§ **Work required**
Among the entries below, find the lines that contain the string "ChatCompletionsClient". State only how many there are.

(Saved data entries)
%%

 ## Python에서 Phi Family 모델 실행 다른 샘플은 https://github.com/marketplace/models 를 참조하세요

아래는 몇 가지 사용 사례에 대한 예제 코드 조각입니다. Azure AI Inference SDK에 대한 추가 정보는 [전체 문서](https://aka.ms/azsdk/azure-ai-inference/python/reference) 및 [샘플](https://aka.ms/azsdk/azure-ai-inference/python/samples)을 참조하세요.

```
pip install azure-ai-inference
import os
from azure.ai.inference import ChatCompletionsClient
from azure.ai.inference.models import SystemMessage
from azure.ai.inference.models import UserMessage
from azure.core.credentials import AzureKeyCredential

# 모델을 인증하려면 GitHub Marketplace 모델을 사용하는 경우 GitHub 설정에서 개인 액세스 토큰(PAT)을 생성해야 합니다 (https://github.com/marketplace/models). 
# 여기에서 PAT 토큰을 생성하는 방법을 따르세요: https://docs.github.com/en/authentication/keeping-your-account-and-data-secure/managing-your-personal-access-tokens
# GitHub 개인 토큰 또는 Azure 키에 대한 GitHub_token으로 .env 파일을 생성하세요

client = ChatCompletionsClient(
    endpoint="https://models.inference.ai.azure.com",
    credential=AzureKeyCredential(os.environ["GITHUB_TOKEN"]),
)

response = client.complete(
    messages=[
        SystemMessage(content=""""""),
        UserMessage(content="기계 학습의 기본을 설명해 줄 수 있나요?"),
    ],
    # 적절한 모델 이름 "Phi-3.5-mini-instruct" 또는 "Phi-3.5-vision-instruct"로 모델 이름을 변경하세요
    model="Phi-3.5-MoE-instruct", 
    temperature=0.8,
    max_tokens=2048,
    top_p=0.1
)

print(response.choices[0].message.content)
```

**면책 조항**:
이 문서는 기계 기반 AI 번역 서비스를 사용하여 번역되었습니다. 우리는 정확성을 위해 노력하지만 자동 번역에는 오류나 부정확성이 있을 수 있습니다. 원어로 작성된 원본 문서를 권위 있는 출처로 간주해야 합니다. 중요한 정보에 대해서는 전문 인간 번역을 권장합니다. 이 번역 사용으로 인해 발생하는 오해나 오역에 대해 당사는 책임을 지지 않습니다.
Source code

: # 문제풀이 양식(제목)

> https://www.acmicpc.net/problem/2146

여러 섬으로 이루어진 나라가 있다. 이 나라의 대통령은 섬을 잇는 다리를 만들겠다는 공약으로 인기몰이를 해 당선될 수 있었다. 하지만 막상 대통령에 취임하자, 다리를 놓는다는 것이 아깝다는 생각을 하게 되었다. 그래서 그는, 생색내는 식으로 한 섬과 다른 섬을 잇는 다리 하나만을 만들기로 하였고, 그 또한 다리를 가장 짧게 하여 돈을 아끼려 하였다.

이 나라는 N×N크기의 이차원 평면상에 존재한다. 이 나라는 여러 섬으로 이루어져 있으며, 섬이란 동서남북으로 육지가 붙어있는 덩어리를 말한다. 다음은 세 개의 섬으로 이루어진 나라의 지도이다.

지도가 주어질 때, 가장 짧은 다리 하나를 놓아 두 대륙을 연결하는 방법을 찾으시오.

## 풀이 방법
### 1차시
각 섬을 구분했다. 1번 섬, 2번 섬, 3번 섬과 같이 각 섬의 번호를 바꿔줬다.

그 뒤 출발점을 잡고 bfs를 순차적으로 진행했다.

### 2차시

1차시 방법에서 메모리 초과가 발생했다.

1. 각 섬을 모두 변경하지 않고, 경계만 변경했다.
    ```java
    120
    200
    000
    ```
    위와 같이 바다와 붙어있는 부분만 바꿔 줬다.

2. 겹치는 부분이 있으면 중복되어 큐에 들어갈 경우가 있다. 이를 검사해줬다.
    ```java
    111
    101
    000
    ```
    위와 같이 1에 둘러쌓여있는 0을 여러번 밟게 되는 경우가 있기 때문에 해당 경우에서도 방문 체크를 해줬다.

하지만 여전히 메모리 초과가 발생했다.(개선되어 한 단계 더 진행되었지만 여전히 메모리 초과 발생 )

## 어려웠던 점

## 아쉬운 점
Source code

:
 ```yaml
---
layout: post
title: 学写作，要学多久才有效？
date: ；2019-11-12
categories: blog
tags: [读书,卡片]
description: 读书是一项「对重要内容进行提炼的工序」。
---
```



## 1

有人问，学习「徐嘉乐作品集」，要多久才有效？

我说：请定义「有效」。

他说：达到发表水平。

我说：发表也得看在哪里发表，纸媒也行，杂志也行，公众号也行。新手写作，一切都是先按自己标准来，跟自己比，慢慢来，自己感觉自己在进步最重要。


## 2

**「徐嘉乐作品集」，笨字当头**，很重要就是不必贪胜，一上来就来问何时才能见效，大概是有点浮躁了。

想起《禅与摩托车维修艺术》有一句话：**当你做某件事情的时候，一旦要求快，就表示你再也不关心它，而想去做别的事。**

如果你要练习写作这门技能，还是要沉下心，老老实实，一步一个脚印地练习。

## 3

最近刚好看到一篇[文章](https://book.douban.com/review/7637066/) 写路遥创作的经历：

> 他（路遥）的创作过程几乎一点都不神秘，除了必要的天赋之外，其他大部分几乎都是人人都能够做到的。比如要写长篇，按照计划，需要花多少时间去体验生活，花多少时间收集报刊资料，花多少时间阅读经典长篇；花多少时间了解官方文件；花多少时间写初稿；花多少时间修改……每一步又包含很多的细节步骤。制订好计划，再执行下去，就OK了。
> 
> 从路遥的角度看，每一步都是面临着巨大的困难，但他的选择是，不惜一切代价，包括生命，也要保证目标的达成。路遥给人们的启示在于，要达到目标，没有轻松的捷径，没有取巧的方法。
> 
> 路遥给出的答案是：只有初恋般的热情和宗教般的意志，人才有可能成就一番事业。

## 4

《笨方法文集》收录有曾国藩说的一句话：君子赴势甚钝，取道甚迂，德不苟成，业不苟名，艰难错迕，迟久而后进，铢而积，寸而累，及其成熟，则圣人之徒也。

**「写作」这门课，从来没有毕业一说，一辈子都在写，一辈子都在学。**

%%
%%

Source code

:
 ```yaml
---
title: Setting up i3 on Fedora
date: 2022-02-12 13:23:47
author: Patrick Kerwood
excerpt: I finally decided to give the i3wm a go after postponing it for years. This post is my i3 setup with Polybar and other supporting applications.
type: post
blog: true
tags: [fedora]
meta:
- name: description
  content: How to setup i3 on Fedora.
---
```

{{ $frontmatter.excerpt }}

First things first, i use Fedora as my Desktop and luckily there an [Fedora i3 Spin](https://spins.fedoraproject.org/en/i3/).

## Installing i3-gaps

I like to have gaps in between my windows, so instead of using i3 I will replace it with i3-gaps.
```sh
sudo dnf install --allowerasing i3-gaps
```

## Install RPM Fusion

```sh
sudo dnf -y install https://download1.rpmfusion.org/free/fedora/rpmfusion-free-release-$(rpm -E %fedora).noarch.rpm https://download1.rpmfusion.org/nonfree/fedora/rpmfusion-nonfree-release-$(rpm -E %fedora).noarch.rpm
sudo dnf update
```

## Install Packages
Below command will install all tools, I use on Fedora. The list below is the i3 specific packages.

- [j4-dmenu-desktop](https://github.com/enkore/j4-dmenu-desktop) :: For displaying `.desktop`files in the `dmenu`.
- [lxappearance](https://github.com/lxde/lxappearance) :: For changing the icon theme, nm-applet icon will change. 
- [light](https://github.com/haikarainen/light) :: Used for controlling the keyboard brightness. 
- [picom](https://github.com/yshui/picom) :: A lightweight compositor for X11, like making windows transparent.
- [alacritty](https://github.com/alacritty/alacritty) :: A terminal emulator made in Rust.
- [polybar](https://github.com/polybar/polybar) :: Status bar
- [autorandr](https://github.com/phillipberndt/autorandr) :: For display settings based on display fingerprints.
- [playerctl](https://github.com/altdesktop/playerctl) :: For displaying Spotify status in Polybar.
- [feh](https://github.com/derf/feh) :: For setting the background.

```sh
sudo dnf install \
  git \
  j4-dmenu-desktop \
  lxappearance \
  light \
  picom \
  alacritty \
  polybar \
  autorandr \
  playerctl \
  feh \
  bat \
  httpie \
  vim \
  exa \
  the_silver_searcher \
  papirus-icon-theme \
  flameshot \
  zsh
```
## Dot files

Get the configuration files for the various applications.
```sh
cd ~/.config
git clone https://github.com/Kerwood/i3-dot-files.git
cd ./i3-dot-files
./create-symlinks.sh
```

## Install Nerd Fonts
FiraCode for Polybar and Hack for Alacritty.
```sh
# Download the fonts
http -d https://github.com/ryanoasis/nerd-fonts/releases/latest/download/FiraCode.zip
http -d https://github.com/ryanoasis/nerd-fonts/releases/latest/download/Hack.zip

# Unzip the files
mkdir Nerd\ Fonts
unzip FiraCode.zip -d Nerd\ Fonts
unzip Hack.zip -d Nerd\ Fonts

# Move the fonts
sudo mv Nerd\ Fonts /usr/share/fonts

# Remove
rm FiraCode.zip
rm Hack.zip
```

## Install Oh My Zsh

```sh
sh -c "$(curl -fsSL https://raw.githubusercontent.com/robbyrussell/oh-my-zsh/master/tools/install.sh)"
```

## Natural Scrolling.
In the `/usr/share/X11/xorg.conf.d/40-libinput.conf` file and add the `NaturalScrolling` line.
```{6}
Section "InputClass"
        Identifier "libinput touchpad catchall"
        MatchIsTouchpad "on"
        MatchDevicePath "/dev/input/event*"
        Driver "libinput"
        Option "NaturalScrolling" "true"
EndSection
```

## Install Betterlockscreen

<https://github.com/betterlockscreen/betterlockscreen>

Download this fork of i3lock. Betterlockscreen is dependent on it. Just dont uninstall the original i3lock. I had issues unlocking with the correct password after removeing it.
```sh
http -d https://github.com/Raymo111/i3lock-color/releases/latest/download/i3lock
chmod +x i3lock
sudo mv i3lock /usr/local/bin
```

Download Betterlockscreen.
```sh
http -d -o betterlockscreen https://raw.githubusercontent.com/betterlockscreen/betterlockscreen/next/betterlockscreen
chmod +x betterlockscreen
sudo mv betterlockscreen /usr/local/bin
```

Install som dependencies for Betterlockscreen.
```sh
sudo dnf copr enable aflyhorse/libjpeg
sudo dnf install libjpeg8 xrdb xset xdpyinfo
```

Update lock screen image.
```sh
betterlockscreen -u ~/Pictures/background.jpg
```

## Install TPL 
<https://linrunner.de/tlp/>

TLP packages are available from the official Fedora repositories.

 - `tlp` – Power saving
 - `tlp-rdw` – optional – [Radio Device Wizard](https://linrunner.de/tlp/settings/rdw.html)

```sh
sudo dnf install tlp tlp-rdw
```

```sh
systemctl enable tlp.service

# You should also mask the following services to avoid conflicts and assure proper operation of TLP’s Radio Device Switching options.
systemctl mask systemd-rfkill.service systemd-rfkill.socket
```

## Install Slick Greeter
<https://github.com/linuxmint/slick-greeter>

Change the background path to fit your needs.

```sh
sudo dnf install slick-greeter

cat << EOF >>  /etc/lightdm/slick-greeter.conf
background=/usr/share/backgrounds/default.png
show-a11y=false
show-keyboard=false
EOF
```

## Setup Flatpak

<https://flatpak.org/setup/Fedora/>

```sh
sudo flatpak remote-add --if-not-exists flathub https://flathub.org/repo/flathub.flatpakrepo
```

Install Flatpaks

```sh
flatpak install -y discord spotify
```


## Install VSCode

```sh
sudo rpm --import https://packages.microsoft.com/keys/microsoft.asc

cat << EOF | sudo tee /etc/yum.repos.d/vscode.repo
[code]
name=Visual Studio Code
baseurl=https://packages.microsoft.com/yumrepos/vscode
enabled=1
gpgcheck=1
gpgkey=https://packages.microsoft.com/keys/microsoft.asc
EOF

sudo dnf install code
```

%%

§ **Completed exercise**
2